Scott Arves, CEO of Transport America, told TT on Aug. 27 that the ability to recover increased costs through higher rates and a desire to get out in front of competitors triggered the increase.
“We wanted our competitors to move first on price,” Arves said. “For the most part, they haven’t, so we decided to be on the front end.”
Rising demand and driver retention both were factors in the increase of 1 cent to 4 cents per mile, depending on the assignment.
Flatbed carrier Melton’s increase of at least 2 cents per mile was a bid to be a pay-increase leader, rather than a follower, Vice President Angie Buchanan told TT last week.
“We decided to step out before the market moved,” Buchanan said. “We all must be thinking about pay increases.”
“As we grow and prepare for new growth, we are having a tough time, as is everyone else,” she said. “It’s tougher to find drivers than customers.”
“It feels like we have to be more aggressive this time around,” Buchanan said. “It’s particularly difficult right now. Drivers have choices and the oilfield is hopping.”
Melton is based in Tulsa Oklahoma, which is within one of the shale gas exploration areas that have grown through fracking.
A recent report by Stifel Nicolaus analyst John Larkin gauged driver pay in the oil fields at $100,000 annually or more, roughly twice what over-the-road pay rates are now.
“The change gave us the opportunity to increase pay and move all drivers to one pay structure,” U.S. Xpress’ Fuller said.
Fuller acknowledged that there was a risk in changing from the previous structure that was tied to miles driven, while emphasizing the focus on simplifying pay structure to satisfy drivers.
“The increase was something that we felt was important,” said Fuller. “It will go a long way with the driver population.”

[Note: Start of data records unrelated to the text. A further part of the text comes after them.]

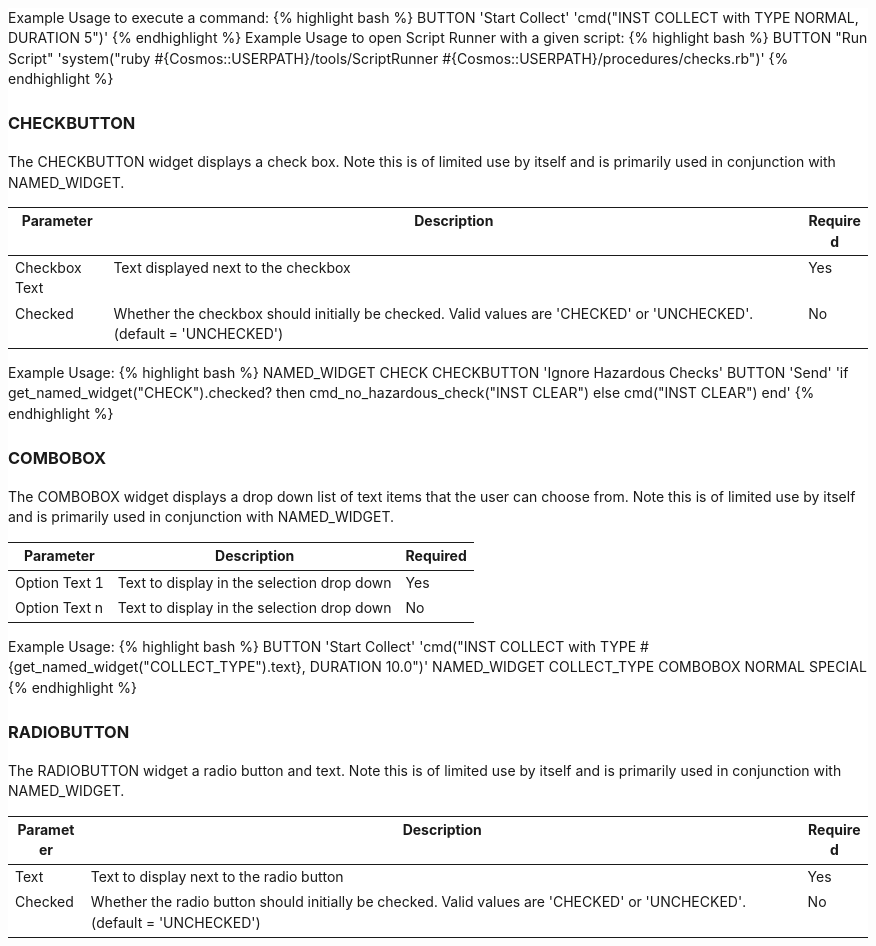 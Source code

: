 Example Usage to execute a command:
{% highlight bash %}
BUTTON 'Start Collect' 'cmd("INST COLLECT with TYPE NORMAL, DURATION 5")'
{% endhighlight %}
Example Usage to open Script Runner with a given script:
{% highlight bash %}
BUTTON "Run Script" 'system("ruby #{Cosmos::USERPATH}/tools/ScriptRunner #{Cosmos::USERPATH}/procedures/checks.rb")'
{% endhighlight %}

### CHECKBUTTON

The CHECKBUTTON widget displays a check box. Note this is of limited use by itself and is primarily used in conjunction with NAMED_WIDGET.

| Parameter     | Description                                                                                                          | Required |
| ------------- | -------------------------------------------------------------------------------------------------------------------- | -------- |
| Checkbox Text | Text displayed next to the checkbox                                                                                  | Yes      |
| Checked       | Whether the checkbox should initially be checked. Valid values are 'CHECKED' or 'UNCHECKED'. (default = 'UNCHECKED') | No       |

Example Usage:
{% highlight bash %}
NAMED_WIDGET CHECK CHECKBUTTON 'Ignore Hazardous Checks'
BUTTON 'Send' 'if get_named_widget("CHECK").checked? then cmd_no_hazardous_check("INST CLEAR") else cmd("INST CLEAR") end'
{% endhighlight %}

### COMBOBOX

The COMBOBOX widget displays a drop down list of text items that the user can choose from. Note this is of limited use by itself and is primarily used in conjunction with NAMED_WIDGET.

| Parameter     | Description                                | Required |
| ------------- | ------------------------------------------ | -------- |
| Option Text 1 | Text to display in the selection drop down | Yes      |
| Option Text n | Text to display in the selection drop down | No       |

Example Usage:
{% highlight bash %}
BUTTON 'Start Collect' 'cmd("INST COLLECT with TYPE #{get_named_widget("COLLECT_TYPE").text}, DURATION 10.0")'
NAMED_WIDGET COLLECT_TYPE COMBOBOX NORMAL SPECIAL
{% endhighlight %}

### RADIOBUTTON

The RADIOBUTTON widget a radio button and text. Note this is of limited use by itself and is primarily used in conjunction with NAMED_WIDGET.

| Parameter | Description                                                                                                              | Required |
| --------- | ------------------------------------------------------------------------------------------------------------------------ | -------- |
| Text      | Text to display next to the radio button                                                                                 | Yes      |
| Checked   | Whether the radio button should initially be checked. Valid values are 'CHECKED' or 'UNCHECKED'. (default = 'UNCHECKED') | No       |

He noted that potential new drivers who contacted recruiters lost interest in joining the carrier because of its former complex pay package.
“A lot of carriers have gone toward more complex pay packages,” Fuller said. “That doesn’t make sense to me. Why would you want to have the drivers sitting there with their head spinning because they’re not sure how they’re being paid?”
Pay is just part of satisfying drivers, he added.
“We need to change the job to make it more comfortable,” he said, recognizing that some drivers are happier running for several weeks and others prefer more home time.
Unlike U.S. Xpress, other carriers that raised pay didn’t make wholesale changes in their compensation packages.